▶ [Prompt]
Return, unaltered, every line from the beginning of the material below up to and including the one with "- All collapsible".

----------------------------------------

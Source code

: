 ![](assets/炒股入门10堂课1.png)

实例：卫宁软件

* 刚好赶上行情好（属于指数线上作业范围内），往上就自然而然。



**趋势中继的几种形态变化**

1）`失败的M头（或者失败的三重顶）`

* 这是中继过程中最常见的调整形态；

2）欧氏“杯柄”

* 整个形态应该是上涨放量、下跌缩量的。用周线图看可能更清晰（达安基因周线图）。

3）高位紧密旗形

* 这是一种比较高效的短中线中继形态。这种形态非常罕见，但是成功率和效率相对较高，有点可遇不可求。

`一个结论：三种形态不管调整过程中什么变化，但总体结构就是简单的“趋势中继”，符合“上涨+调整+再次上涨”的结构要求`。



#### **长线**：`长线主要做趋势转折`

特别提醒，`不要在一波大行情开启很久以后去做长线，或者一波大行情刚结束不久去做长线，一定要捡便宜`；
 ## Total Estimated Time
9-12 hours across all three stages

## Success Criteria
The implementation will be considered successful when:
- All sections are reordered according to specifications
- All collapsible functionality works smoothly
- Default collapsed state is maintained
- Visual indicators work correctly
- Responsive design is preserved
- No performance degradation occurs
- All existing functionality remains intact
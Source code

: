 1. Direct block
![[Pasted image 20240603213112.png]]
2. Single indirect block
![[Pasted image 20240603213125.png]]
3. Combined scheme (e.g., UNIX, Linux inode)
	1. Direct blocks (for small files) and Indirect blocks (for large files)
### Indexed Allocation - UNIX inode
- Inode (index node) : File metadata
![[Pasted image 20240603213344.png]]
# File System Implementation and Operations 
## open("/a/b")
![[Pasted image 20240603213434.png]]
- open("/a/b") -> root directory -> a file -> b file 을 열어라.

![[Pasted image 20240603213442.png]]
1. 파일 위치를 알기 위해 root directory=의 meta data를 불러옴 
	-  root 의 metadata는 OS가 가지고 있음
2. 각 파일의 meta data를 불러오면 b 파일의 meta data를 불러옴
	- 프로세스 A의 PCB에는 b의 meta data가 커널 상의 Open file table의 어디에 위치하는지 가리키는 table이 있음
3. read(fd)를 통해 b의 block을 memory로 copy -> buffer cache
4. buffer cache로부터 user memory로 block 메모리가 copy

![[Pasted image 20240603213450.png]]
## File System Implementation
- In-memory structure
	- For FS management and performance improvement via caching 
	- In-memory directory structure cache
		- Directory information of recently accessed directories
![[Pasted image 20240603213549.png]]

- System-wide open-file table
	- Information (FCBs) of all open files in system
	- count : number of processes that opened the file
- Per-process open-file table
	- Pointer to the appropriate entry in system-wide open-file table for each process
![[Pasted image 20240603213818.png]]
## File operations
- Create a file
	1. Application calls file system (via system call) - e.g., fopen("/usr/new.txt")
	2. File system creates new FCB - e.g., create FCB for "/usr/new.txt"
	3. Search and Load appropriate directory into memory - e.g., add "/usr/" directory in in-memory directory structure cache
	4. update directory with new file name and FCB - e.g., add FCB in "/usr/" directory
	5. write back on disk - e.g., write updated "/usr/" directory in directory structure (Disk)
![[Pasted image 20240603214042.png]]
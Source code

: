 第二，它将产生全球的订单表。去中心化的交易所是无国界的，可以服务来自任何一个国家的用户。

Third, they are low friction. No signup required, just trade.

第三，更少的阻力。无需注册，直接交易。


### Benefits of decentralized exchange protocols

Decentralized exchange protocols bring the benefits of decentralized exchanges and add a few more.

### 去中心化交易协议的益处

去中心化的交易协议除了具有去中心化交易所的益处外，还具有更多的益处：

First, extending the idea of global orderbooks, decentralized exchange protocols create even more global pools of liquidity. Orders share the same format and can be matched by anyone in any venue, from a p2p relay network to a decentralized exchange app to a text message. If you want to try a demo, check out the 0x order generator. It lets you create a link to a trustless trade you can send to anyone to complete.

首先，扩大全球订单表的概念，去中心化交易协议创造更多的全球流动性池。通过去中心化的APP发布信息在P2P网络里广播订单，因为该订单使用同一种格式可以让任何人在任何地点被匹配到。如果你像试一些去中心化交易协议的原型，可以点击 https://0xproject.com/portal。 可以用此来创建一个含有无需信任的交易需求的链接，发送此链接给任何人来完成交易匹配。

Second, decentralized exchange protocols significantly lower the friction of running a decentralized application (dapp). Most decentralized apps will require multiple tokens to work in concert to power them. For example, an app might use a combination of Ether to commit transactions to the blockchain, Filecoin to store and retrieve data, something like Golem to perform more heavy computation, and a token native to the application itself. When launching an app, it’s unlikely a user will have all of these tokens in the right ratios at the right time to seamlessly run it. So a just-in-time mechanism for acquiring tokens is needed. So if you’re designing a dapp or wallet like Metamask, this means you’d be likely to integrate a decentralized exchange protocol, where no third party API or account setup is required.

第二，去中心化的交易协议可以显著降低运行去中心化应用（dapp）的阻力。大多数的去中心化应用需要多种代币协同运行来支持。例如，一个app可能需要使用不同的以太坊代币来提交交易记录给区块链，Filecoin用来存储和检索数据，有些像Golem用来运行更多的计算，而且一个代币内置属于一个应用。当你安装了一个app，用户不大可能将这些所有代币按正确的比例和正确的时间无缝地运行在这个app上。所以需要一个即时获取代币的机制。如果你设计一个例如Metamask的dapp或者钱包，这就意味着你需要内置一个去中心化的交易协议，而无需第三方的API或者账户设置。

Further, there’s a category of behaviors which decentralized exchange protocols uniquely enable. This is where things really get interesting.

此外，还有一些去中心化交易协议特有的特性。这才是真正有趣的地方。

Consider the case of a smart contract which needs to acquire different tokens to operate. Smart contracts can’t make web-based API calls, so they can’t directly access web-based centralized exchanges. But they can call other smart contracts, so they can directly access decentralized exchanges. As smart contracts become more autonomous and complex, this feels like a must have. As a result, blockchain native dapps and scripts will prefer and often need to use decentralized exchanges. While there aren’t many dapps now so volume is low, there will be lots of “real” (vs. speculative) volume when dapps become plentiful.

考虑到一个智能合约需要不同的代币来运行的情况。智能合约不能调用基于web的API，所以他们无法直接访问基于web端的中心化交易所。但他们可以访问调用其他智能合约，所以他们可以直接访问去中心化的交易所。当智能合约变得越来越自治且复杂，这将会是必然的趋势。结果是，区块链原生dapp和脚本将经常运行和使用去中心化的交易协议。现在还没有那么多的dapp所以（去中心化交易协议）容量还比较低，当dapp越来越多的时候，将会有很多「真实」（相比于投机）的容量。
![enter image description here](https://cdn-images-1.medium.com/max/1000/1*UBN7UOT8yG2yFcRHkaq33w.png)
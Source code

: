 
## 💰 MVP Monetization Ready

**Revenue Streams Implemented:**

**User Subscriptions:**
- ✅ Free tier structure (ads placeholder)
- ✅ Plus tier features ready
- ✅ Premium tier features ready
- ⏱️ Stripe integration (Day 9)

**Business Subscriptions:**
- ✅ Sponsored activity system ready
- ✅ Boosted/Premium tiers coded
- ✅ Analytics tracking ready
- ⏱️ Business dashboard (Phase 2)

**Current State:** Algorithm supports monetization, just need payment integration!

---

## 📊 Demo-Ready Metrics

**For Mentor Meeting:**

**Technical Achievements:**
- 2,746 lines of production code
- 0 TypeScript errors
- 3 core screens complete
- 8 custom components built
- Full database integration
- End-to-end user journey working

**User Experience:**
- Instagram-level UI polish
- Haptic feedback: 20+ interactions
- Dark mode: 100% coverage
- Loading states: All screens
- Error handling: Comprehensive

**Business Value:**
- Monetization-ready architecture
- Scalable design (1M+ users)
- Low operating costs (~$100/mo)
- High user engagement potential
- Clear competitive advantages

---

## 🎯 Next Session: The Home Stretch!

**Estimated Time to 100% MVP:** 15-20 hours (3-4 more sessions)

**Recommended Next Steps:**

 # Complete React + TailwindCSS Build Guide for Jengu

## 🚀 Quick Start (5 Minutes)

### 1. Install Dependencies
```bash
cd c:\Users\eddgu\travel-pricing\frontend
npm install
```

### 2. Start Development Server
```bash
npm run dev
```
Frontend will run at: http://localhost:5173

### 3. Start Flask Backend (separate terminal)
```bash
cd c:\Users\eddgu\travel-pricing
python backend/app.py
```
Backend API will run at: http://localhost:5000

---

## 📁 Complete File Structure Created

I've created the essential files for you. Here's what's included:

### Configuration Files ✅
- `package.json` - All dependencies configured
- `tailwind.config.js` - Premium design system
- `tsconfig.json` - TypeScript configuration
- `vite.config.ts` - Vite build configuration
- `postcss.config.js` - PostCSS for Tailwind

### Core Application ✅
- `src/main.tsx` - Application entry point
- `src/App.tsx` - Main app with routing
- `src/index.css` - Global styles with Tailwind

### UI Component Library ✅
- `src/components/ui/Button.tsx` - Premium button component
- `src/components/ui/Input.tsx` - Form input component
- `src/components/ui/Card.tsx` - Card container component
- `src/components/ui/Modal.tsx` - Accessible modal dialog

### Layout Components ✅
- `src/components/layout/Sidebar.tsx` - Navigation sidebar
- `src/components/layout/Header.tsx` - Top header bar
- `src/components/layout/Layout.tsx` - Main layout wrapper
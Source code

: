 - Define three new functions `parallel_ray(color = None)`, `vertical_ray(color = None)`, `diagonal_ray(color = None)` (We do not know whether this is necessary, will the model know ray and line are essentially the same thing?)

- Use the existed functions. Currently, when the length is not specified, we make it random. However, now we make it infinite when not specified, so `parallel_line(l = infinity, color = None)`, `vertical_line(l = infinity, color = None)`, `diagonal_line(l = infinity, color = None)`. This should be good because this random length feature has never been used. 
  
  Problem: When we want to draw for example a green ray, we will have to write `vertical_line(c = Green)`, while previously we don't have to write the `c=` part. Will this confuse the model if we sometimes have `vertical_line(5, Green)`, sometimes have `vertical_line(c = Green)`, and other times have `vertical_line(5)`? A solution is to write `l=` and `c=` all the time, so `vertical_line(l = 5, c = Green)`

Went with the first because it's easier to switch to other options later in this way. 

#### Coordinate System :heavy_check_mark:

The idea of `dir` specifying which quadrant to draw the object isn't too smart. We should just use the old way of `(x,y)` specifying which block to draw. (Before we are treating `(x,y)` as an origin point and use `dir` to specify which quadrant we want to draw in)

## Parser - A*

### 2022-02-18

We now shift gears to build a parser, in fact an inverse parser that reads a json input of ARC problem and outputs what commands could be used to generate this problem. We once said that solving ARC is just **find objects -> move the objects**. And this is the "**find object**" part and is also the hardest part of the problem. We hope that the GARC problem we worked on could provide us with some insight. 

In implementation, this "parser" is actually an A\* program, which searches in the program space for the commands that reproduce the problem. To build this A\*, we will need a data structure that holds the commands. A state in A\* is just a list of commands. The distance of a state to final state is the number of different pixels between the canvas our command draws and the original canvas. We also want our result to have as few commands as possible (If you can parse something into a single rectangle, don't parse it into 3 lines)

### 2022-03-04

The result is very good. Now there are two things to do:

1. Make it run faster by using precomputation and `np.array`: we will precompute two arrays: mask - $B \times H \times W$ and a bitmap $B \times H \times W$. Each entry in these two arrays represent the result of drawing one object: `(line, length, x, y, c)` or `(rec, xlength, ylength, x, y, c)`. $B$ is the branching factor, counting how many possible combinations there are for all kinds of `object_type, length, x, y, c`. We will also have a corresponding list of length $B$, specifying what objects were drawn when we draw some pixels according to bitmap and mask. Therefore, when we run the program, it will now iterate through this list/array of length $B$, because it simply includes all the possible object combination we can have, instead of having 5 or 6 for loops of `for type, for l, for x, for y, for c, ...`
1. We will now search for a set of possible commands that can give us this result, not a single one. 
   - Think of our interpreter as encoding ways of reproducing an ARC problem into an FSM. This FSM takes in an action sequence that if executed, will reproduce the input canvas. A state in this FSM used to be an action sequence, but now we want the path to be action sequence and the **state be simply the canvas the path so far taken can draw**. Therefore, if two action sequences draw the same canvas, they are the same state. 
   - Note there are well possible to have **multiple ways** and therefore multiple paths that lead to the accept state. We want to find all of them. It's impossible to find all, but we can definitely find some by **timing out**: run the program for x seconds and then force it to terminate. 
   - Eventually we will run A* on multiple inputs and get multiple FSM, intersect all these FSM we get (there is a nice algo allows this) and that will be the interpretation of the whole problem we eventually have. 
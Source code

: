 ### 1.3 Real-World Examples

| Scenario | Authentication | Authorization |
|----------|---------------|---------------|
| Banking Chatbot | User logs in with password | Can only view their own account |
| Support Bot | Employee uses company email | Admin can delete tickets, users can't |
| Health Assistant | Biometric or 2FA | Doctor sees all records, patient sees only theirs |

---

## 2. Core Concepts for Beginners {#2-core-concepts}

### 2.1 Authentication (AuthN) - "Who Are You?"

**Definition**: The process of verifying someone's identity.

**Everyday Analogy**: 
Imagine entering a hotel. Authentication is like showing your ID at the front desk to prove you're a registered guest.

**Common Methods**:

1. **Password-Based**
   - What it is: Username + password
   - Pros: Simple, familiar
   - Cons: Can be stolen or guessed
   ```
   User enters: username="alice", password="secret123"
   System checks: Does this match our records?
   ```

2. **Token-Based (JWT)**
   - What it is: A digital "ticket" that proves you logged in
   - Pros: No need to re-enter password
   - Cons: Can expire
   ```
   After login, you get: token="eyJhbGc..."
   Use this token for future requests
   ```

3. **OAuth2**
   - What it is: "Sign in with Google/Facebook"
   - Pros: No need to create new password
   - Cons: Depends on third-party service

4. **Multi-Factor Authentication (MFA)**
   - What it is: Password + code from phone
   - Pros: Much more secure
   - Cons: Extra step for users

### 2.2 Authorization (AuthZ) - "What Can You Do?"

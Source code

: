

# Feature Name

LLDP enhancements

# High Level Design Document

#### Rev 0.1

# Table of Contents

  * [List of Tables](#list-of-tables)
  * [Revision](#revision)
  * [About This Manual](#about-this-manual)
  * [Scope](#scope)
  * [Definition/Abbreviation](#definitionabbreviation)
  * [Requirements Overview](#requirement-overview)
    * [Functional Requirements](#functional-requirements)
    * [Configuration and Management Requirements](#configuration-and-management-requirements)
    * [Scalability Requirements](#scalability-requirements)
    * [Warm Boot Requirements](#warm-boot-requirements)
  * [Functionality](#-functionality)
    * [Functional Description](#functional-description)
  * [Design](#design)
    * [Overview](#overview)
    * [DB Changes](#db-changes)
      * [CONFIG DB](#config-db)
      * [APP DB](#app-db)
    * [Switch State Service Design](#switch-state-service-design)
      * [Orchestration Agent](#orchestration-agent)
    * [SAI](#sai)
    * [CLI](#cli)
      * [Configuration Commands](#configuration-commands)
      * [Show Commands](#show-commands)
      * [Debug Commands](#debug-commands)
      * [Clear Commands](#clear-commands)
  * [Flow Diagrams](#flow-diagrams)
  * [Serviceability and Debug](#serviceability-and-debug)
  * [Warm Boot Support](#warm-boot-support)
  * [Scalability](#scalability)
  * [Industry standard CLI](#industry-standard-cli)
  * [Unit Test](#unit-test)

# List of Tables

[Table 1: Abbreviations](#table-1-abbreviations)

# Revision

----------------------------------------

▶ [Exercise result]
Source code

: ![](assets/炒股入门10堂课1.png)

实例：卫宁软件

* 刚好赶上行情好（属于指数线上作业范围内），往上就自然而然。



**趋势中继的几种形态变化**

1）`失败的M头（或者失败的三重顶）`

* 这是中继过程中最常见的调整形态；

2）欧氏“杯柄”

* 整个形态应该是上涨放量、下跌缩量的。用周线图看可能更清晰（达安基因周线图）。

3）高位紧密旗形

* 这是一种比较高效的短中线中继形态。这种形态非常罕见，但是成功率和效率相对较高，有点可遇不可求。

`一个结论：三种形态不管调整过程中什么变化，但总体结构就是简单的“趋势中继”，符合“上涨+调整+再次上涨”的结构要求`。



#### **长线**：`长线主要做趋势转折`

特别提醒，`不要在一波大行情开启很久以后去做长线，或者一波大行情刚结束不久去做长线，一定要捡便宜`；
 ## Total Estimated Time
9-12 hours across all three stages

## Success Criteria
The implementation will be considered successful when:
- All sections are reordered according to specifications
- All collapsible functionality works smoothly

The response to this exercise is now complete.